Posted Monday, January 10, 2011, at 2:34 PM

There has been much discussion recently about sulfur fertilization. Increased yields have been one of the major factors increasing the need for sulfur fertilization.

A field that produced 100 bushels per acre in 1970 would average better than 180 bushels per acre in 2009. A 200 bushel per acre corn crop would require 32 lbs/ac of sulfur.

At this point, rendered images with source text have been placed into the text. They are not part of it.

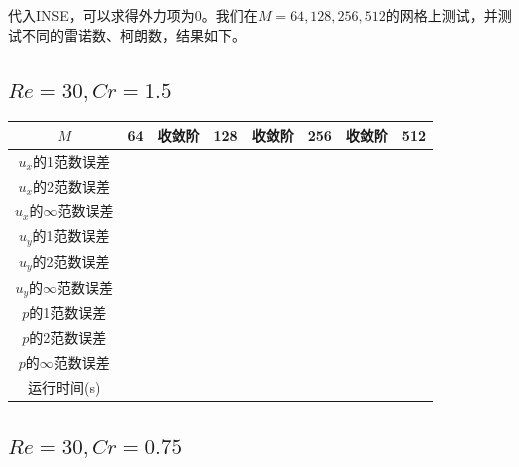 \documentclass[lang=cn,10pt,bibend=bibtex]{elegantbook}
\begin{document}
代入INSE，可以求得外力项为0。我们在$M=64,128,256,512$的网格上测试，并测试不同的雷诺数、柯朗数，结果如下。

\subsection{$Re=30,Cr=1.5$}

\begin{table}[H]
  \centering
  \small
  \begin{tabular}{c|ccccccc}
  \textbf{$M$}              & 64          & 收敛阶 & 128         & 收敛阶 & 256         & 收敛阶 & 512   \\ \hline
  $u_x$的1范数误差                  &  &   &  &   &  &   &  \\
  $u_x$的2范数误差                  &  &   &  &   &  &   &  \\
  $u_x$的$\infty$范数误差           &  &   &  &   &  &   &  \\
  $u_y$的1范数误差                  &  &   &  &   &  &   &  \\
  $u_y$的2范数误差                  &  &   &  &   &  &   &  \\
  $u_y$的$\infty$范数误差           &  &   &  &   &  &   &  \\
  $p$的1范数误差                  &  &   &  &   &  &   &  \\
  $p$的2范数误差                  &  &   &  &   &  &   &  \\
  $p$的$\infty$范数误差           &  &   &  &   &  &   &  \\
  运行时间(s)                &            &       &           &       &          &       & 
  \end{tabular}
\end{table}

\subsection{$Re=30,Cr=0.75$}
\end{document}
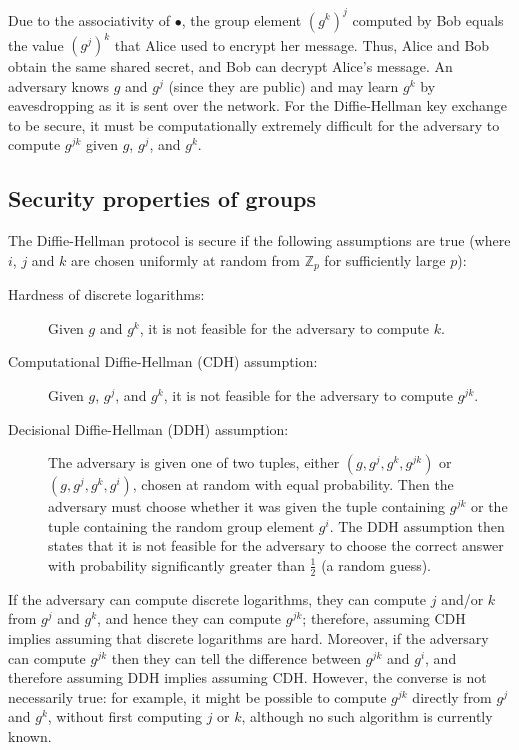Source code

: \documentclass[manuscript]{acmart}
\begin{document}
Due to the associativity of $\bullet$, the group element $(g^k)^j$ computed by Bob equals the value $(g^j)^k$ that Alice used to encrypt her message.
Thus, Alice and Bob obtain the same shared secret, and Bob can decrypt Alice's message.
An adversary knows $g$ and $g^j$ (since they are public) and may learn $g^k$ by eavesdropping as it is sent over the network.
For the Diffie-Hellman key exchange to be secure, it must be computationally extremely difficult for the adversary to compute $g^{jk}$ given $g$, $g^j$, and $g^k$.

\subsection{Security properties of groups}\label{sec:cdh-ddh}

The Diffie-Hellman protocol is secure if the following assumptions are true (where $i$, $j$ and $k$ are chosen uniformly at random from $\mathbb{Z}_p$ for sufficiently large $p$):

\begin{description}
\item[Hardness of discrete logarithms:]
    Given $g$ and $g^k$, it is not feasible for the adversary to compute $k$.
\item[Computational Diffie-Hellman (CDH) assumption:]
    Given $g$, $g^j$, and $g^k$, it is not feasible for the adversary to compute $g^{jk}$.
\item[Decisional Diffie-Hellman (DDH) assumption:]
    The adversary is given one of two tuples, either $(g, g^j, g^k, g^{jk})$ or $(g, g^j, g^k, g^i)$, chosen at random with equal probability.
    Then the adversary must choose whether it was given the tuple containing $g^{jk}$ or the tuple containing the random group element $g^i$.
    The DDH assumption then states that it is not feasible for the adversary to choose the correct answer with probability significantly greater than $\frac{1}{2}$ (a random guess).
\end{description}

If the adversary can compute discrete logarithms, they can compute $j$ and/or $k$ from $g^j$ and $g^k$, and hence they can compute $g^{jk}$; therefore, assuming CDH implies assuming that discrete logarithms are hard.
Moreover, if the adversary can compute $g^{jk}$ then they can tell the difference between $g^{jk}$ and $g^i$, and therefore assuming DDH implies assuming CDH.
However, the converse is not necessarily true: for example, it might be possible to compute $g^{jk}$ directly from $g^j$ and $g^k$, without first computing $j$ or $k$, although no such algorithm is currently known.
\end{document}
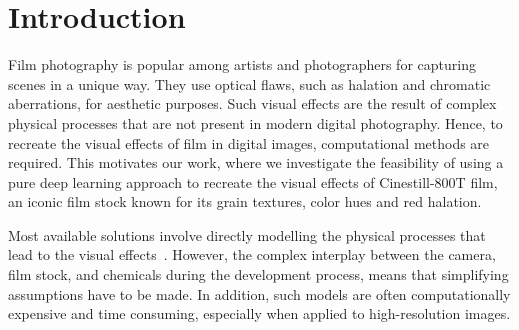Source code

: \section{Introduction}
\label{sec:introduction}


Film photography is popular among artists and photographers for capturing scenes
in a unique way. They use optical flaws, such as halation and chromatic
aberrations, for aesthetic purposes. Such visual effects are the result of
complex physical processes that are not present in modern digital photography.
Hence, to recreate the visual effects of film in digital images, computational
methods are required. This motivates our work, where we investigate the
feasibility of using a pure deep learning approach to recreate the visual
effects of Cinestill-800T film, an iconic film stock known for its grain
textures, color hues and red halation.


Most available solutions involve directly modelling
the physical processes that lead to the visual effects~\cite{film-grain-rendering}. However, the complex
interplay between the camera, film stock, and chemicals during the development
process, means that simplifying assumptions have to be made. In addition, such
models are often computationally expensive and time consuming, especially when applied to
high-resolution images.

Another factor is the total amount of wet and dry sulfur deposition onto our fields has decreased by 25 to 50 percent between 1990 and 2008 as estimated by the EPA. This has resulted in the reduction of available sulfur.

Also, plants can only utilize sulfur when it is present in the sulfate form. Elemental sulfur, organic sulfur and other non-sulfate compounds must be converted to sulfate prior to becoming plant-available. In the past 150 years, crop production practices, especially high tillage situations, have resulted in soil organic matter levels being lowered by approximately 50 percent in turn reducing the soils sulfur holding capacity.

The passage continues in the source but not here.